Spying on the Past, from the Future

The 2010, and every, decennial census is extremely important. Period. Apparently, some people are tempted––or even compelled––to ignore it as a little act of rebellion against what, Authority? Government Intrusiveness? But heavens, if you got the standard form, as I did, please enlighten me as to what information is being requested of you that is not already readily accessible to the government, and a whole lot of other people. Every year you give more intimate information to the government in your tax return than you will in the 2010 census. The fact is, at least in the context of the census, the government has little interest in its citizens as individuals, given that there are approximately 308,910,559 of us as of this writing. Yet every individual has to be accounted for, and the only way for the ever-changing data to be usable is to collect them as a “snapshot in time,” in this case, between March and the beginning of April, 2010.

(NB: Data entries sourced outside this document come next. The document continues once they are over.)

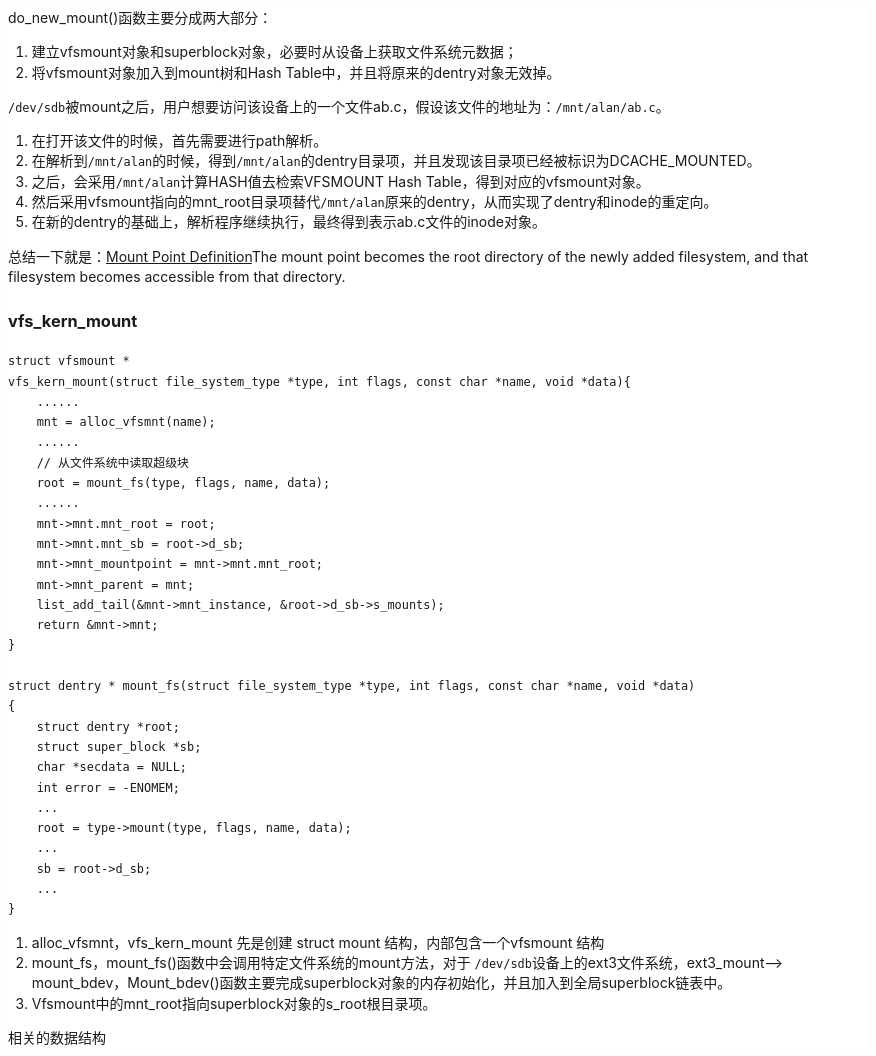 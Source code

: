 do_new_mount()函数主要分成两大部分：

1. 建立vfsmount对象和superblock对象，必要时从设备上获取文件系统元数据；
2. 将vfsmount对象加入到mount树和Hash Table中，并且将原来的dentry对象无效掉。

`/dev/sdb`被mount之后，用户想要访问该设备上的一个文件ab.c，假设该文件的地址为：`/mnt/alan/ab.c`。

1. 在打开该文件的时候，首先需要进行path解析。
2. 在解析到`/mnt/alan`的时候，得到`/mnt/alan`的dentry目录项，并且发现该目录项已经被标识为DCACHE_MOUNTED。
2. 之后，会采用`/mnt/alan`计算HASH值去检索VFSMOUNT Hash Table，得到对应的vfsmount对象。
3. 然后采用vfsmount指向的mnt_root目录项替代`/mnt/alan`原来的dentry，从而实现了dentry和inode的重定向。
4. 在新的dentry的基础上，解析程序继续执行，最终得到表示ab.c文件的inode对象。

总结一下就是：[Mount Point Definition](http://www.linfo.org/mount_point.html)The mount point becomes the root directory of the newly added filesystem, and that filesystem becomes accessible from that directory. 

### vfs_kern_mount

    struct vfsmount *
    vfs_kern_mount(struct file_system_type *type, int flags, const char *name, void *data){
        ......
        mnt = alloc_vfsmnt(name);
        ......
        // 从文件系统中读取超级块
        root = mount_fs(type, flags, name, data);
        ......
        mnt->mnt.mnt_root = root;
        mnt->mnt.mnt_sb = root->d_sb;
        mnt->mnt_mountpoint = mnt->mnt.mnt_root;
        mnt->mnt_parent = mnt;
        list_add_tail(&mnt->mnt_instance, &root->d_sb->s_mounts);
        return &mnt->mnt;
    }

    struct dentry * mount_fs(struct file_system_type *type, int flags, const char *name, void *data)
    {
        struct dentry *root;
        struct super_block *sb;
        char *secdata = NULL;
        int error = -ENOMEM;
        ...
        root = type->mount(type, flags, name, data);
        ...
        sb = root->d_sb;
        ...	
    }


1. alloc_vfsmnt，vfs_kern_mount 先是创建 struct mount 结构，内部包含一个vfsmount 结构
2. mount_fs，mount_fs()函数中会调用特定文件系统的mount方法，对于 `/dev/sdb`设备上的ext3文件系统，ext3_mount--> mount_bdev，Mount_bdev()函数主要完成superblock对象的内存初始化，并且加入到全局superblock链表中。
3. Vfsmount中的mnt_root指向superblock对象的s_root根目录项。

相关的数据结构
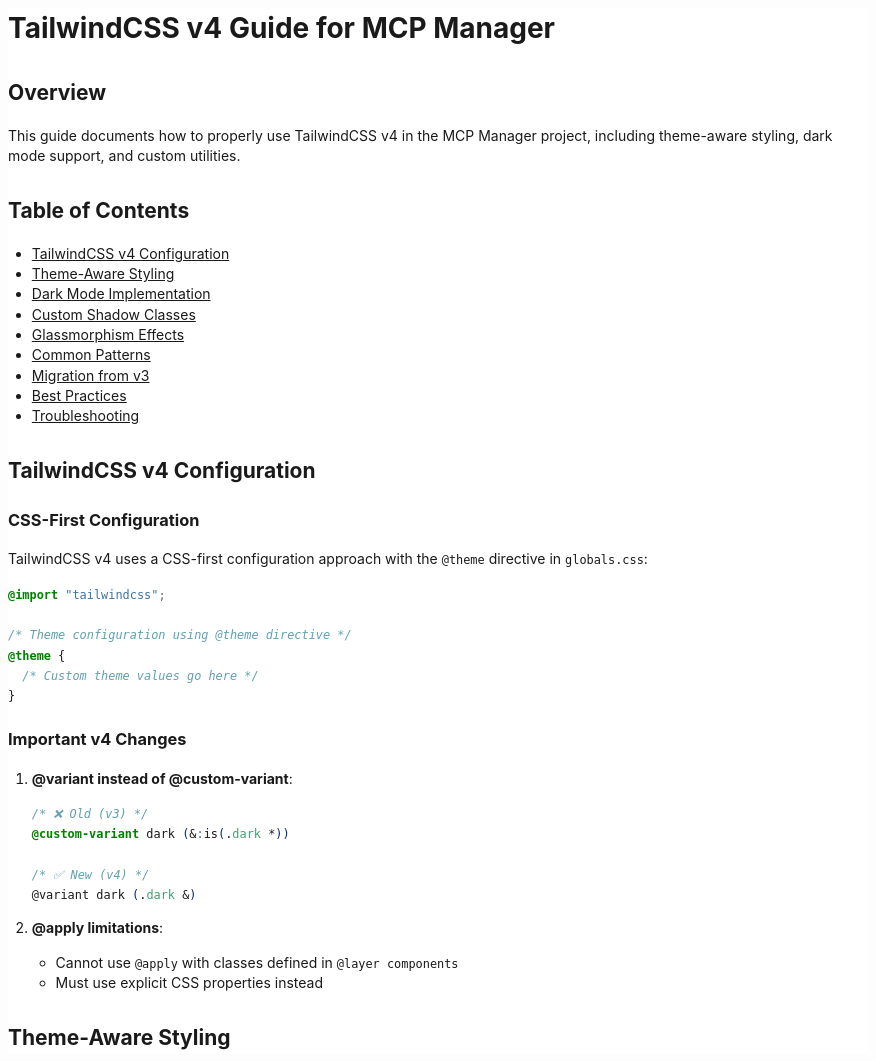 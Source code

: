 # TailwindCSS v4 Guide for MCP Manager

## Overview

This guide documents how to properly use TailwindCSS v4 in the MCP Manager project, including theme-aware styling, dark mode support, and custom utilities.

## Table of Contents

- [TailwindCSS v4 Configuration](#tailwindcss-v4-configuration)
- [Theme-Aware Styling](#theme-aware-styling)
- [Dark Mode Implementation](#dark-mode-implementation)
- [Custom Shadow Classes](#custom-shadow-classes)
- [Glassmorphism Effects](#glassmorphism-effects)
- [Common Patterns](#common-patterns)
- [Migration from v3](#migration-from-v3)
- [Best Practices](#best-practices)
- [Troubleshooting](#troubleshooting)

## TailwindCSS v4 Configuration

### CSS-First Configuration

TailwindCSS v4 uses a CSS-first configuration approach with the `@theme` directive in `globals.css`:

```css
@import "tailwindcss";

/* Theme configuration using @theme directive */
@theme {
  /* Custom theme values go here */
}
```

### Important v4 Changes

1. **@variant instead of @custom-variant**:
   ```css
   /* ❌ Old (v3) */
   @custom-variant dark (&:is(.dark *))

   /* ✅ New (v4) */
   @variant dark (.dark &)
   ```

2. **@apply limitations**:
   - Cannot use `@apply` with classes defined in `@layer components`
   - Must use explicit CSS properties instead

## Theme-Aware Styling
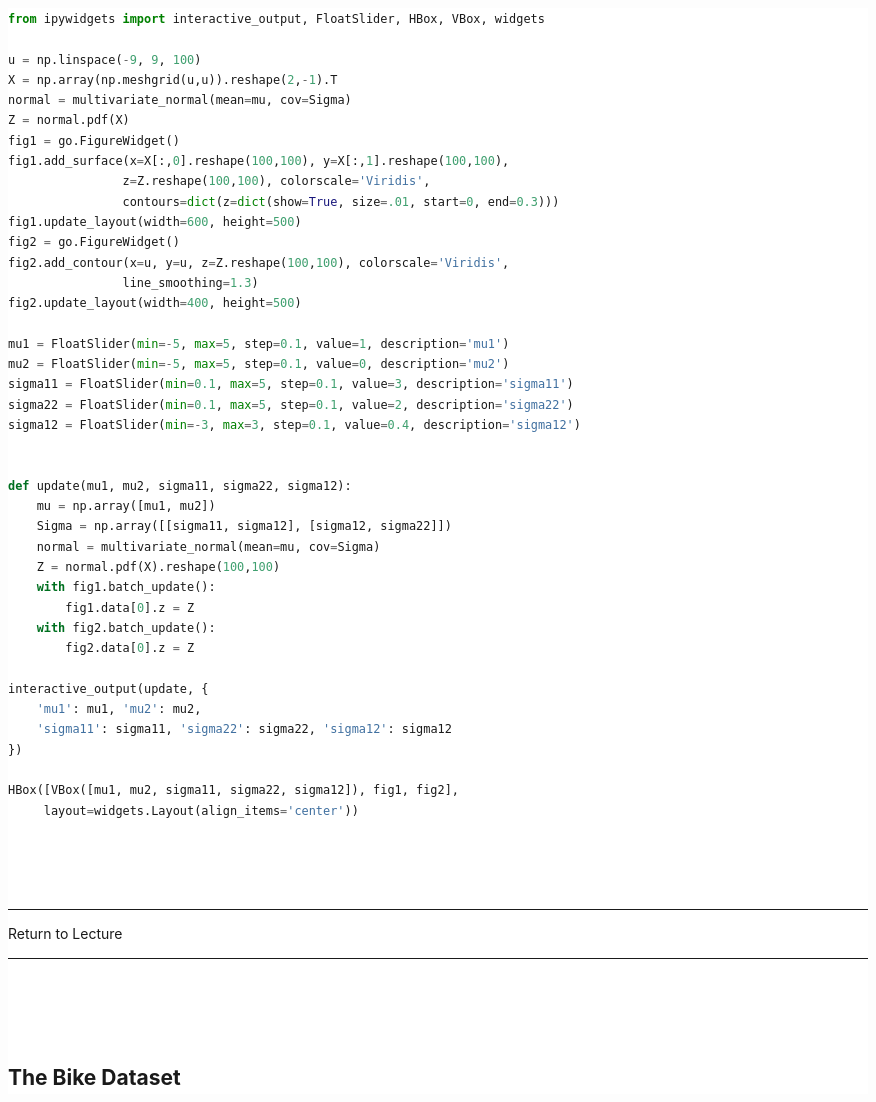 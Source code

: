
 ```python
from ipywidgets import interactive_output, FloatSlider, HBox, VBox, widgets

u = np.linspace(-9, 9, 100)
X = np.array(np.meshgrid(u,u)).reshape(2,-1).T
normal = multivariate_normal(mean=mu, cov=Sigma)
Z = normal.pdf(X)
fig1 = go.FigureWidget()
fig1.add_surface(x=X[:,0].reshape(100,100), y=X[:,1].reshape(100,100), 
                z=Z.reshape(100,100), colorscale='Viridis',
                contours=dict(z=dict(show=True, size=.01, start=0, end=0.3)))
fig1.update_layout(width=600, height=500)
fig2 = go.FigureWidget()
fig2.add_contour(x=u, y=u, z=Z.reshape(100,100), colorscale='Viridis',
                line_smoothing=1.3)
fig2.update_layout(width=400, height=500)

mu1 = FloatSlider(min=-5, max=5, step=0.1, value=1, description='mu1')
mu2 = FloatSlider(min=-5, max=5, step=0.1, value=0, description='mu2')
sigma11 = FloatSlider(min=0.1, max=5, step=0.1, value=3, description='sigma11')
sigma22 = FloatSlider(min=0.1, max=5, step=0.1, value=2, description='sigma22')
sigma12 = FloatSlider(min=-3, max=3, step=0.1, value=0.4, description='sigma12')


def update(mu1, mu2, sigma11, sigma22, sigma12):
    mu = np.array([mu1, mu2])
    Sigma = np.array([[sigma11, sigma12], [sigma12, sigma22]])
    normal = multivariate_normal(mean=mu, cov=Sigma)
    Z = normal.pdf(X).reshape(100,100)
    with fig1.batch_update():
        fig1.data[0].z = Z
    with fig2.batch_update():
        fig2.data[0].z = Z

interactive_output(update, {
    'mu1': mu1, 'mu2': mu2,
    'sigma11': sigma11, 'sigma22': sigma22, 'sigma12': sigma12
})

HBox([VBox([mu1, mu2, sigma11, sigma22, sigma12]), fig1, fig2],  
     layout=widgets.Layout(align_items='center'))
```
<br><br><br>

---
Return to Lecture

---

<br><br><br>



<h2 class="cal cal-h2">The Bike Dataset</h2>
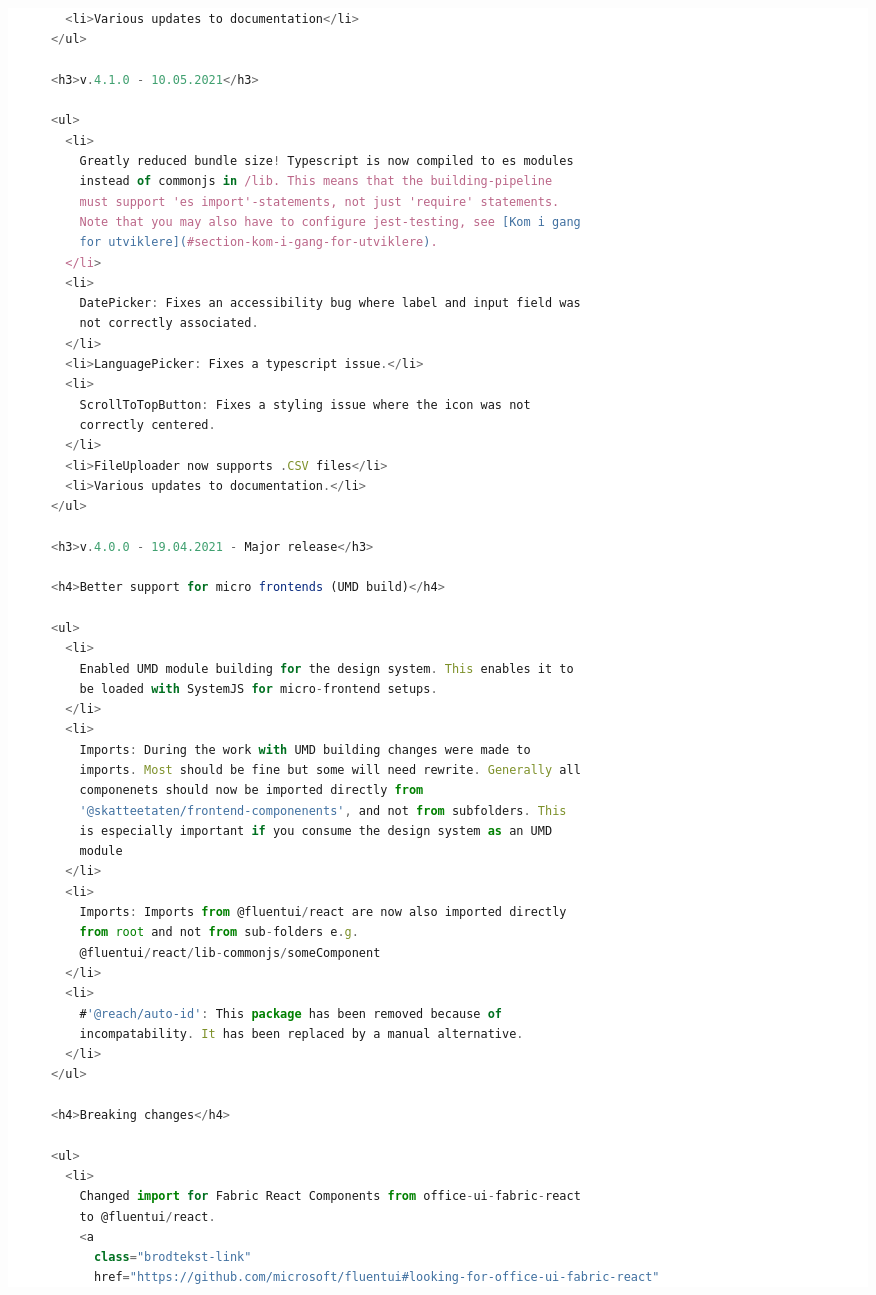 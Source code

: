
 ```js noeditor
        <li>Various updates to documentation</li>
      </ul>

      <h3>v.4.1.0 - 10.05.2021</h3>

      <ul>
        <li>
          Greatly reduced bundle size! Typescript is now compiled to es modules
          instead of commonjs in /lib. This means that the building-pipeline
          must support 'es import'-statements, not just 'require' statements.
          Note that you may also have to configure jest-testing, see [Kom i gang
          for utviklere](#section-kom-i-gang-for-utviklere).
        </li>
        <li>
          DatePicker: Fixes an accessibility bug where label and input field was
          not correctly associated.
        </li>
        <li>LanguagePicker: Fixes a typescript issue.</li>
        <li>
          ScrollToTopButton: Fixes a styling issue where the icon was not
          correctly centered.
        </li>
        <li>FileUploader now supports .CSV files</li>
        <li>Various updates to documentation.</li>
      </ul>

      <h3>v.4.0.0 - 19.04.2021 - Major release</h3>

      <h4>Better support for micro frontends (UMD build)</h4>

      <ul>
        <li>
          Enabled UMD module building for the design system. This enables it to
          be loaded with SystemJS for micro-frontend setups.
        </li>
        <li>
          Imports: During the work with UMD building changes were made to
          imports. Most should be fine but some will need rewrite. Generally all
          componenets should now be imported directly from
          '@skatteetaten/frontend-componenents', and not from subfolders. This
          is especially important if you consume the design system as an UMD
          module
        </li>
        <li>
          Imports: Imports from @fluentui/react are now also imported directly
          from root and not from sub-folders e.g.
          @fluentui/react/lib-commonjs/someComponent
        </li>
        <li>
          #'@reach/auto-id': This package has been removed because of
          incompatability. It has been replaced by a manual alternative.
        </li>
      </ul>

      <h4>Breaking changes</h4>

      <ul>
        <li>
          Changed import for Fabric React Components from office-ui-fabric-react
          to @fluentui/react.
          <a
            class="brodtekst-link"
            href="https://github.com/microsoft/fluentui#looking-for-office-ui-fabric-react"
```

Commonly made, and valid, civic arguments to encourage participation include things you may not personally care about: accurate populations counts are necessary to determine the number of delegates to the House of Representatives; the number and ages of children in a household help local governments anticipate what school resources will be needed in years to come; the age structure of a population in any given locale allows projections for allocating services for seniors, for instance. How about roads and access? That may not matter much to you either.

But there are other good reasons to answer the census. Academic researchers, such as demographers, sociologists, historians and economic historians, scholars of social service administration, political scientists, and many others, will soon have access to aggregate, de-identified data to examine myriad scientific questions. Here’s a partial list of area studies that depend on good census data: age and gender structures; aging; business demography; ethnicity/race and cultural pluralism; emigration/immigration; economic mobility; geographic mobility; poverty/welfare; labor force participation and employment; marriage, divorce and family; ecology and environmental studies. The list goes on. Without accurate information, inquiries into current and historical human processes can’t be accurately conducted. Since science informs (or should inform) public policy, why would anyone want to intentionally subvert the census?

But finally, there are highly gratifying personal reasons for responding promptly and truthfully to the census. Although the privacy of individual respondents is guaranteed now, in 72 years, by law, all information from the 2010 census will be made publicly available. I personally am not worried that 72 years from now it will be possible to look back and see that as of the date of the 2010 census, I was 59 years old. What in fact disconcerts me is that in the 2010 standard form, which appears obsessed with race/ethnic self-identification and little else, that information of great potential value to our heirs as well as to scientists, and in turn to policy-makers, is not being universally collected.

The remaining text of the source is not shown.